The style itself doesn't matter as much as the expectations you have, and the effort you put in. Some people who start late progress fast, others progress slow. The important thing is that you progress. The only way to progress, is by doing efforts.

I believe everyone here must have seen people come to their clubs, doing the exercises as lightly as possible, skipping entire weeks of training, then complain that there's no progress and quit. Avoid such an attitude. Do your best, train regularly, and you'll see improvements, no matter what style.

Along with that, the expectations matter too, as I mentioned earlier. If you expect to become a new Bruce Lee after one year of training, you'll be highly disappointed, which will reflect in the aforementioned effort, and you'll end up in a vicious circle. Set realistic expectations and you'll stay motivated to keep going, as you see yourself grow towards what you expect, one week at a time.
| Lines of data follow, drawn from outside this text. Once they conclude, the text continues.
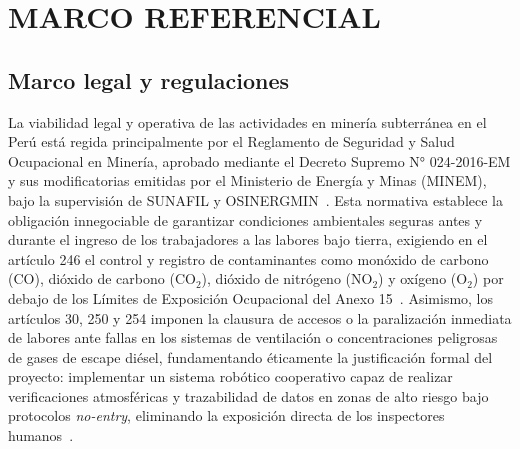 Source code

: \chapter{MARCO REFERENCIAL}

\section{Marco legal y regulaciones}
\hspace{1.25cm}
La viabilidad legal y operativa de las actividades en minería subterránea en el Perú está regida principalmente por el Reglamento de Seguridad y Salud Ocupacional en Minería, aprobado mediante el Decreto Supremo N° 024-2016-EM y sus modificatorias emitidas por el Ministerio de Energía y Minas (MINEM), bajo la supervisión de SUNAFIL y OSINERGMIN~\cite{MINEM_DS024_2016,OSINERGMIN_BoletinGSM_2020}. Esta normativa establece la obligación innegociable de garantizar condiciones ambientales seguras antes y durante el ingreso de los trabajadores a las labores bajo tierra, exigiendo en el artículo 246 el control y registro de contaminantes como monóxido de carbono (CO), dióxido de carbono ($\text{CO}_2$), dióxido de nitrógeno ($\text{NO}_2$) y oxígeno ($\text{O}_2$) por debajo de los Límites de Exposición Ocupacional del Anexo 15~\cite{MINEM_DS024_2016}. Asimismo, los artículos 30, 250 y 254 imponen la clausura de accesos o la paralización inmediata de labores ante fallas en los sistemas de ventilación o concentraciones peligrosas de gases de escape diésel, fundamentando éticamente la justificación formal del proyecto: implementar un sistema robótico cooperativo capaz de realizar verificaciones atmosféricas y trazabilidad de datos en zonas de alto riesgo bajo protocolos \textit{no-entry}, eliminando la exposición directa de los inspectores humanos~\cite{MINEM_DS024_2016,OSINERGMIN_BoletinGSM_2020}.

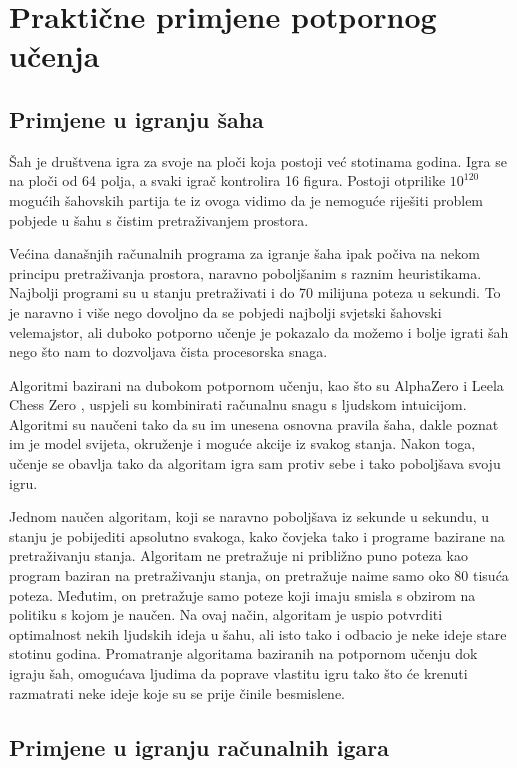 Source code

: \documentclass[times,utf8,diplomski]{fer}
\begin{document}
\chapter{Praktične primjene potpornog učenja}

\section{Primjene u igranju šaha}

Šah je društvena igra za svoje na ploči koja postoji već stotinama godina. Igra se na ploči od 64 polja, a svaki igrač kontrolira 16 figura. Postoji otprilike ${10^{120}}$ mogućih šahovskih partija te iz ovoga vidimo da je nemoguće riješiti problem pobjede u šahu s čistim pretraživanjem prostora.

Većina današnjih računalnih programa za igranje šaha ipak počiva na nekom principu pretraživanja prostora, naravno poboljšanim s raznim heuristikama. Najbolji programi su u stanju pretraživati i do 70 milijuna poteza u sekundi. To je naravno i više nego dovoljno da se pobjedi najbolji svjetski šahovski velemajstor, ali duboko potporno učenje je pokazalo da možemo i bolje igrati šah nego što nam to dozvoljava čista procesorska snaga.

Algoritmi bazirani na dubokom potpornom učenju, kao što su AlphaZero \citep{alphazero} i Leela Chess Zero  \citep{lc0}, uspjeli su kombinirati računalnu snagu s ljudskom intuicijom. Algoritmi su naučeni tako da su im unesena osnovna pravila šaha, dakle poznat im je model svijeta, okruženje i moguće akcije iz svakog stanja. Nakon toga, učenje se obavlja tako da algoritam igra sam protiv sebe i tako poboljšava svoju igru.

Jednom naučen algoritam, koji se naravno poboljšava iz sekunde u sekundu, u stanju je pobijediti apsolutno svakoga, kako čovjeka tako i programe bazirane na pretraživanju stanja. Algoritam ne pretražuje ni približno puno poteza kao program baziran na pretraživanju stanja, on pretražuje naime samo oko 80 tisuća poteza. Međutim, on pretražuje samo poteze koji imaju smisla s obzirom na politiku s kojom je naučen. Na ovaj način, algoritam je uspio potvrditi optimalnost nekih ljudskih ideja u šahu, ali isto tako i odbacio je neke ideje stare stotinu godina. Promatranje algoritama baziranih na potpornom učenju dok igraju šah, omogućava ljudima da poprave vlastitu igru tako što će krenuti razmatrati neke ideje koje su se prije činile besmislene.

\section{Primjene u igranju računalnih igara}
\end{document}
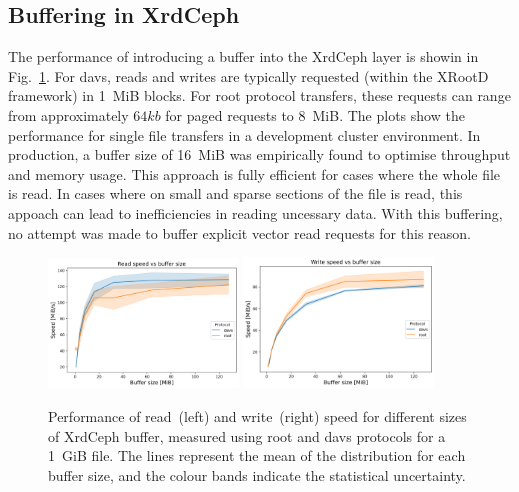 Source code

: \documentclass{webofc}
\begin{document}
\subsection{Buffering in XrdCeph\label{buffer}}
The performance of introducing a buffer into the XrdCeph layer is showin in Fig.~\ref{fig:buffering}.
For davs, reads and writes are typically requested (within the XRootD framework) in 1~MiB blocks. For root protocol transfers, these requests can range from approximately $64kb$ for paged requests to 8~MiB. The plots show the performance for single file transfers in a development cluster environment. In production, a buffer size of 16~MiB was empirically found to optimise throughput and memory usage. This approach is fully efficient for cases where the whole file is read. In cases where on small and sparse sections of the file is read, this appoach can lead to inefficiencies in reading uncessary data. 
With this buffering, no attempt was made to buffer explicit vector read requests for this reason. 
%
\begin{figure}[h]
     \centering
     \includegraphics[width=0.45\textwidth,clip]{figures/fig_read_speed.png}\hfil
     \includegraphics[width=0.45\textwidth,clip]{figures/fig_write_speed.png}
     \caption{Performance of read~(left) and write~(right) speed for different sizes of XrdCeph buffer, measured using root and davs protocols for a 1~GiB file. The lines represent the mean of the distribution for each buffer size, and the colour bands indicate the statistical uncertainty.}
     \label{fig:buffering}       %
\end{figure}
\end{document}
  • Although I would normally agree with this view, the questioner has specifically asked for sport.
    – mattm
    Aug 23, 2016 at 13:24
  • That's the difference between the letter and the spirit of the question.
    – Raf
    Aug 23, 2016 at 14:12

I honestly recommend Tai Chi if stiffness is a real problem. (Stiffness can lead to injury, particularly with hard styles.) Ideally, you'd want to pick a school that does a lot of stretching before practice, although that is not always common with Tai Chi, as stretching the connective tissue is inherent to the forms themselves. But the key point is that Tai Chi requires extreme relaxation to be effective, and relaxation is a great antidote to stiffness.


For flexibility, besides yoga, the ballet stretching routines are the best. Ballet dancers, both males and females, need to be capable to do splits while jumping in the air, which is much more dificult than doing them sitting on the ground.

Ballet has more than 200 years of verified techniques that guarantee a good flexibility. What's important is that you don't force your joints or ligaments while training for stretching, because this is going to generate long-term injuries which, in turn will make anyone less, not more flexible. Even on youtube, there are plenty of ballet routines for flexibility you can take a look at.